What Are the Disadvantages of Flipping a House?
- In the United States you have to pay capital gains tax on the money that you generate from investing. If you hold onto an investment for at least 12 months, then you pay long-term capital gains tax, which as of 2011 amounts to 15 percent. People who flip houses often attempt to buy and sell the home within a matter of months. Profits from these sales are classified as short-term capital gains and you have to pay ordinary income tax on short-term gains. For some high earners, federal income tax amounts to 35 percent so you could lose over a third of your profits to taxation. You can reduce your tax bill by claiming deductions for money spent on the home. However, if you spend so much money that your investment offsets your gains, then you still end up with little or no profit.
- Lenders require you to make larger down payments when you buy an investment property as opposed to a primary home. You may find it difficult to finance a flip home if you cannot afford to make a down payment of at least 15 percent.

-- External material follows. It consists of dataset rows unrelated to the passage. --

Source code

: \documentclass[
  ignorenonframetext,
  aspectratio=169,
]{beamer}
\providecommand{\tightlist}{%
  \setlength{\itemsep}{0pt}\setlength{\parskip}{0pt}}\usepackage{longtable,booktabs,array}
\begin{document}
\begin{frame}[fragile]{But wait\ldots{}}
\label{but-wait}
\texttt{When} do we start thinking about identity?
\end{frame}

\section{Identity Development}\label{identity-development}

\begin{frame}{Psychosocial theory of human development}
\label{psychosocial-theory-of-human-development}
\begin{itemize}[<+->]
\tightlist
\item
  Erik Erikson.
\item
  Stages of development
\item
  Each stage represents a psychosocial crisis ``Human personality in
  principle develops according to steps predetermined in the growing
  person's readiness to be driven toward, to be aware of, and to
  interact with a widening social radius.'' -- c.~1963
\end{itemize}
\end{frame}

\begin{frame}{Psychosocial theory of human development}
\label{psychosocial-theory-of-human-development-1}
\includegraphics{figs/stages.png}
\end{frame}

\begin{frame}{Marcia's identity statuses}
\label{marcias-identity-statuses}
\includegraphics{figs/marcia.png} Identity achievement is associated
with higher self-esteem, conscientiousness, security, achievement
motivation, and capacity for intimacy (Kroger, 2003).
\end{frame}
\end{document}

The Federal Housing Administration insures low down payment purchase loans but you cannot buy a home with an FHA-backed loan if the current seller has held the home for less than 90 days. The FHA temporarily dropped this anti-flipping rule for 2011, but in the normal course of events this means that prospective buyers cannot use FHA loans to buy quickly flipped homes. This could make it much harder for you to sell the home. - Real estate investors usually attempt to buy investment properties at rock bottom prices but inexpensive homes often require extensive repairs. You can order a home inspection before you buy a home but other issues could emerge once you start renovating the property and these costs could cause you to exceed your budget. Furthermore, real estate prices fluctuate, especially during recessions, so you may have to lower your asking price if you want to sell the home. A lower sale price means lower profits and in a worst-case scenario you may even lose money on the home.
- Real estate investments, like other types of investment, expose you to various risks including the risk that you could lose your principal. Even after you cover the cost of home repairs and taxes, you also have to contend with real estate agent fees because these fees are usually paid by the seller rather than the buyer. Typically, agent fees amount to 6 percent of the sale price. This means that you could lose half of your profits to taxes and agent fees, which does not leave you much room to manoeuvre between the purchase price and the sale price.